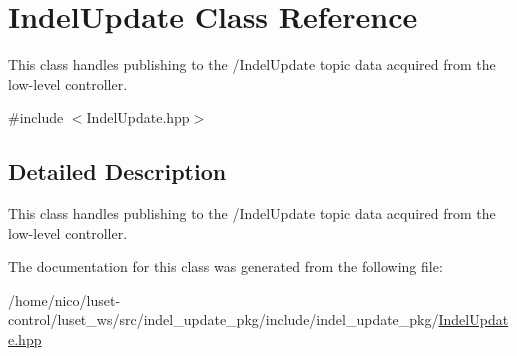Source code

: \hypertarget{classIndelUpdate}{}\section{Indel\+Update Class Reference}
\label{classIndelUpdate}


This class handles publishing to the /\+Indel\+Update topic data acquired from the low-\/level controller.  




{\ttfamily \#include $<$Indel\+Update.\+hpp$>$}



\subsection{Detailed Description}
This class handles publishing to the /\+Indel\+Update topic data acquired from the low-\/level controller. 

The documentation for this class was generated from the following file\+:\begin{DoxyCompactItemize}
\item 
/home/nico/luset-\/control/luset\+\_\+ws/src/indel\+\_\+update\+\_\+pkg/include/indel\+\_\+update\+\_\+pkg/\hyperlink{IndelUpdate_8hpp}{Indel\+Update.\+hpp}\end{DoxyCompactItemize}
***
-- Try it --
"handles" is the string to look for; please copy every line of the records above where it appears.

-- The answer --
This class handles publishing to the /\+Indel\+Update topic data acquired from the low-\/level controller.  
This class handles publishing to the /\+Indel\+Update topic data acquired from the low-\/level controller. 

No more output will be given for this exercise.